A season is perhaps not so much a thing as an idea; it comes and goes, with no sharp distinctions. Sometimes the winter cloudcover thins and spring pushes through. This morning, a clamor outside startled me from my desk to the front yard, where hundreds of black birds roiled and swarmed across the grass, festooned the trees like dark ornaments flung by the handfuls. They were so loud I could hear them inside with doors and windows shut. Outside, they were a cacophony, a tide of noise. They balked upward, swirled in smoky clouds, resettled in branches. Whether they were heading north or south, I do not know. Where do birds fly at this time of year?
Yesterday was warm, almost balmy. Today the temperature is plummeting. Winter is an absentminded giant, sometimes letting us almost slip through its fingers, remembering to catch us just as we begin to drop free. This weekend, forecasts call for inches of snow. Bright green chickweed splashes in great swaths across the forest floor, along the edges of the path.
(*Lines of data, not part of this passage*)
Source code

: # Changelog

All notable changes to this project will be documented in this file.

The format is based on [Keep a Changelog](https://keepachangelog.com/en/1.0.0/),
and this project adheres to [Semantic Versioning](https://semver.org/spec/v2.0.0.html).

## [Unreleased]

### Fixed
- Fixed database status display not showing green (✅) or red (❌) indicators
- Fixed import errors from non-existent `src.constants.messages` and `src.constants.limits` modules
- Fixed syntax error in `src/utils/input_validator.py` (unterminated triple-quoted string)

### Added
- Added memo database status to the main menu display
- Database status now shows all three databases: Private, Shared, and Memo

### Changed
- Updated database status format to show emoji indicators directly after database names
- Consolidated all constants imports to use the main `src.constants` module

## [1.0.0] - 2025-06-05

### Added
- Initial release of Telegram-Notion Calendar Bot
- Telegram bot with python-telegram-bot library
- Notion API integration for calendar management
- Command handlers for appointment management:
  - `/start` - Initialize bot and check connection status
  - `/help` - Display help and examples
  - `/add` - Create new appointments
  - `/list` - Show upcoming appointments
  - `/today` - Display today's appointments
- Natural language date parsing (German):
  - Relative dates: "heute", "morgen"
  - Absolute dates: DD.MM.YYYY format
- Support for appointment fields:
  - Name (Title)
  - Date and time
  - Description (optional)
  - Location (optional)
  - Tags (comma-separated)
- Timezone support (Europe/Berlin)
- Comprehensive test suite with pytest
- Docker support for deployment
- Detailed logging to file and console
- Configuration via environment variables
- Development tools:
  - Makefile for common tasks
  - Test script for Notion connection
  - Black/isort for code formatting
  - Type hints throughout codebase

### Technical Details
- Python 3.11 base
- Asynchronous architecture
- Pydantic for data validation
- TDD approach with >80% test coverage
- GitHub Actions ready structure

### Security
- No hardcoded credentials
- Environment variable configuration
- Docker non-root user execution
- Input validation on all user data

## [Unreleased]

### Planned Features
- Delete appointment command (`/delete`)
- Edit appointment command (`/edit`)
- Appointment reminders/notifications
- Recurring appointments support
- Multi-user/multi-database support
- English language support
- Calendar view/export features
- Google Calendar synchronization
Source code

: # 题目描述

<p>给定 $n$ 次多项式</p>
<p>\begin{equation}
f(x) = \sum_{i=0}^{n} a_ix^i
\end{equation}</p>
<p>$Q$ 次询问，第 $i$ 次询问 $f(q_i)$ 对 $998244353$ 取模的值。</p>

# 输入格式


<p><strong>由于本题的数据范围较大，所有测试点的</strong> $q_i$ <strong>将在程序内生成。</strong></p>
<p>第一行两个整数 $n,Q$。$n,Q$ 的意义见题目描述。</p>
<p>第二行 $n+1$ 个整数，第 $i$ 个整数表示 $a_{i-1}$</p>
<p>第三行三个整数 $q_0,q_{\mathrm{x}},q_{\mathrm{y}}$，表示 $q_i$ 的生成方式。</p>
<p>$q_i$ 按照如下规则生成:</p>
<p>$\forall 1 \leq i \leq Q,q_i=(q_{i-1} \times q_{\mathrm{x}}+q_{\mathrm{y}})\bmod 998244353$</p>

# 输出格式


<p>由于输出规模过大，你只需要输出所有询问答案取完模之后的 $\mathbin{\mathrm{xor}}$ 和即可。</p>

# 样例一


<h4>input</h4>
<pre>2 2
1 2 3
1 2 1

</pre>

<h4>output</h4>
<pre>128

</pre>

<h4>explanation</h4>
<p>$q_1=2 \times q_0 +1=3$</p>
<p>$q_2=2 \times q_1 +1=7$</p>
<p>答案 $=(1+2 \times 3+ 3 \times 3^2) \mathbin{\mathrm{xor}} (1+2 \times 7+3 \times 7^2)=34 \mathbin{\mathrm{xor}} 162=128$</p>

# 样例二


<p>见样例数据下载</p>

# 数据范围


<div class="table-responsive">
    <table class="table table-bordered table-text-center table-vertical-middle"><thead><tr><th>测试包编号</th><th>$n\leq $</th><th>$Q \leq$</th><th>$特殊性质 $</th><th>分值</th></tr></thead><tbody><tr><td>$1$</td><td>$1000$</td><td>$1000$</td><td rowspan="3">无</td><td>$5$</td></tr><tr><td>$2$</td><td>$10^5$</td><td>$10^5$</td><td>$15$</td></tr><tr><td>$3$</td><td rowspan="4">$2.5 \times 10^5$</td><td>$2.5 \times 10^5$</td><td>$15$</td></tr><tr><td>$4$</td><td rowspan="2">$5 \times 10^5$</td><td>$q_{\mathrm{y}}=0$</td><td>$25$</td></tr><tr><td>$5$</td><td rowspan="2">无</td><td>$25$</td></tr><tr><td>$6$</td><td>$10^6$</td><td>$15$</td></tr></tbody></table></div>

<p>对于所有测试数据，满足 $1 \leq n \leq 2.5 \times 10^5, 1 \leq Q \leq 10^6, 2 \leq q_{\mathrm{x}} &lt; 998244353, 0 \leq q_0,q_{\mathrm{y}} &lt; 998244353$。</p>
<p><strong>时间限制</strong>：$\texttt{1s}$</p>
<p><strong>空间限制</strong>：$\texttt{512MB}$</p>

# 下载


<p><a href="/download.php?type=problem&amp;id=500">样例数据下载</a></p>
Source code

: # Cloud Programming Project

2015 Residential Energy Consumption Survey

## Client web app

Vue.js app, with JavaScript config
The faerie houses in the woods tilt and tumble–you cannot build a faerie house with metal (especially iron of course), and you must build it only with what is to hand, else it will remain uninhabited. You tilt curved planks of bark against stick and stone and wait, and then put them back together again after a high wind, after a heavy rain, after a migration of deer, after the Wild Hunt comes shrieking down the path, hooves just off the ground, riding the currents of wind and wild moonlight.
These woods are full of magic. It is a sleeping kind of magic, grazed thin by generations of cattle whose bones mulch the soil in a massive pit a mile or so from here. The cattle are gone now. The farmer is gone. But magic is fey and skittish sometimes–wild woods magic–and it is slowly sifting back. It peers at you from the boles of oaks and locusts. It is a winter kind of magic, a magic biding its time. No one knows what lies beneath the pile of stones along the north fenceline.
The air is filling now with snowflakes reluctant to fall. They swerve and curve and dance the air currents, tricksy as wild woods magic. They hang in the air, fall down, then up, then down again.
The day after the Solstice, the hens began laying again–first one, then two. To carry a warm egg from henhouse to kitchen in half-frozen hands is a visceral and primal pleasure. The hens are partying as if spring break is here.
But it is still winter. It stretches thin in places and spring peeps through. But we are not out of the winter woods yet.